▶ Aim of the exercise: Word for word, reproduce the data that follows.
--- Provided records Enclosed Below ---
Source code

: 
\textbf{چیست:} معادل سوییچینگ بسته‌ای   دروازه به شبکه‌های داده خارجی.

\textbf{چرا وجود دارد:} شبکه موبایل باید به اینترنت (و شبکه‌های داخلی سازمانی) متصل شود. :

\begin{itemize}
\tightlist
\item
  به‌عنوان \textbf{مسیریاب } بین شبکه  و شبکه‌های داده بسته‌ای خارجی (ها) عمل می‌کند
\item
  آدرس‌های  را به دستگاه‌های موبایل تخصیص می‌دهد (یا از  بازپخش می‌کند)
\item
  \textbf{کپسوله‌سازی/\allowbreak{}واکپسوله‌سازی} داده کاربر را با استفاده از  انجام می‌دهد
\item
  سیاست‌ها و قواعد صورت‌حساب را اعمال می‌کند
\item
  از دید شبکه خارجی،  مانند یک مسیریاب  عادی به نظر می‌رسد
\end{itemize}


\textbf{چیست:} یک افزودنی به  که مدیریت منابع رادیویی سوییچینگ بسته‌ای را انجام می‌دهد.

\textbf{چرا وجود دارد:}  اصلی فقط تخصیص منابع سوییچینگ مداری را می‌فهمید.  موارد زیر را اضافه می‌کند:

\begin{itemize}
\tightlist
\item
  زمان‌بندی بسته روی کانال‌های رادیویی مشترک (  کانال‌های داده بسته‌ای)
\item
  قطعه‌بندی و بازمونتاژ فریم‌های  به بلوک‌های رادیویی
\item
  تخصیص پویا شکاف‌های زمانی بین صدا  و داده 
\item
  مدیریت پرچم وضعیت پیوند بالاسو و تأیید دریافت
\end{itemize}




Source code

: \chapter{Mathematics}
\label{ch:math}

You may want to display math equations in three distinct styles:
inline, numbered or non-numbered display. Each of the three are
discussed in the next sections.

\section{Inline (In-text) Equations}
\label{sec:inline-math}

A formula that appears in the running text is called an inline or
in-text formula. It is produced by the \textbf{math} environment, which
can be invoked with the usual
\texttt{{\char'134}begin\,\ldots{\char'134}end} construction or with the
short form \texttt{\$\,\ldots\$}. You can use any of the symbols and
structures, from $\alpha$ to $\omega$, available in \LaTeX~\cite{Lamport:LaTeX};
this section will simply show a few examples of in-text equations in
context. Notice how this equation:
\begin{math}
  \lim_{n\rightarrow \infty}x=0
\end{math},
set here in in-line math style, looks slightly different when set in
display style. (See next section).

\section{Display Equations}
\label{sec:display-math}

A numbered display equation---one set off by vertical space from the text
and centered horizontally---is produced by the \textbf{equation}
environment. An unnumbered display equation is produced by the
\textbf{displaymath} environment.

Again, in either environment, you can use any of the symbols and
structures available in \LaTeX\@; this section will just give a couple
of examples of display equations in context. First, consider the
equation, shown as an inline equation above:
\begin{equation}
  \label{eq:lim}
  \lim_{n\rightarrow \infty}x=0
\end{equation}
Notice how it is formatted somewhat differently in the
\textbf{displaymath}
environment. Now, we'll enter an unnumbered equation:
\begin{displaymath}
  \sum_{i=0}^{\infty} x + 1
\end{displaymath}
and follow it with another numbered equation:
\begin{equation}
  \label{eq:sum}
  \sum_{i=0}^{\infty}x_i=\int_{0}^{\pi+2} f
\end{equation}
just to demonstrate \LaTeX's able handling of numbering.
--- End of Enclosed Provided records ---
▶ Exercise answer:
Source code

: 
\textbf{چیست:} معادل سوییچینگ بسته‌ای   دروازه به شبکه‌های داده خارجی.

\textbf{چرا وجود دارد:} شبکه موبایل باید به اینترنت (و شبکه‌های داخلی سازمانی) متصل شود. :

\begin{itemize}
\tightlist
\item
  به‌عنوان \textbf{مسیریاب } بین شبکه  و شبکه‌های داده بسته‌ای خارجی (ها) عمل می‌کند
\item
  آدرس‌های  را به دستگاه‌های موبایل تخصیص می‌دهد (یا از  بازپخش می‌کند)
\item
  \textbf{کپسوله‌سازی/\allowbreak{}واکپسوله‌سازی} داده کاربر را با استفاده از  انجام می‌دهد
\item
  سیاست‌ها و قواعد صورت‌حساب را اعمال می‌کند
\item
  از دید شبکه خارجی،  مانند یک مسیریاب  عادی به نظر می‌رسد
\end{itemize}


\textbf{چیست:} یک افزودنی به  که مدیریت منابع رادیویی سوییچینگ بسته‌ای را انجام می‌دهد.

\textbf{چرا وجود دارد:}  اصلی فقط تخصیص منابع سوییچینگ مداری را می‌فهمید.  موارد زیر را اضافه می‌کند:

\begin{itemize}
\tightlist
\item
  زمان‌بندی بسته روی کانال‌های رادیویی مشترک (  کانال‌های داده بسته‌ای)
\item
  قطعه‌بندی و بازمونتاژ فریم‌های  به بلوک‌های رادیویی
\item
  تخصیص پویا شکاف‌های زمانی بین صدا  و داده 
\item
  مدیریت پرچم وضعیت پیوند بالاسو و تأیید دریافت
\end{itemize}




Source code

: \chapter{Mathematics}
\label{ch:math}

You may want to display math equations in three distinct styles:
inline, numbered or non-numbered display. Each of the three are
discussed in the next sections.

\section{Inline (In-text) Equations}
\label{sec:inline-math}

A formula that appears in the running text is called an inline or
in-text formula. It is produced by the \textbf{math} environment, which
can be invoked with the usual
\texttt{{\char'134}begin\,\ldots{\char'134}end} construction or with the
short form \texttt{\$\,\ldots\$}. You can use any of the symbols and
structures, from $\alpha$ to $\omega$, available in \LaTeX~\cite{Lamport:LaTeX};
this section will simply show a few examples of in-text equations in
context. Notice how this equation:
\begin{math}
  \lim_{n\rightarrow \infty}x=0
\end{math},
set here in in-line math style, looks slightly different when set in
display style. (See next section).

\section{Display Equations}
\label{sec:display-math}

A numbered display equation---one set off by vertical space from the text
and centered horizontally---is produced by the \textbf{equation}
environment. An unnumbered display equation is produced by the
\textbf{displaymath} environment.

Again, in either environment, you can use any of the symbols and
structures available in \LaTeX\@; this section will just give a couple
of examples of display equations in context. First, consider the
equation, shown as an inline equation above:
\begin{equation}
  \label{eq:lim}
  \lim_{n\rightarrow \infty}x=0
\end{equation}
Notice how it is formatted somewhat differently in the
\textbf{displaymath}
environment. Now, we'll enter an unnumbered equation:
\begin{displaymath}
  \sum_{i=0}^{\infty} x + 1
\end{displaymath}
and follow it with another numbered equation:
\begin{equation}
  \label{eq:sum}
  \sum_{i=0}^{\infty}x_i=\int_{0}^{\pi+2} f
\end{equation}
just to demonstrate \LaTeX's able handling of numbering.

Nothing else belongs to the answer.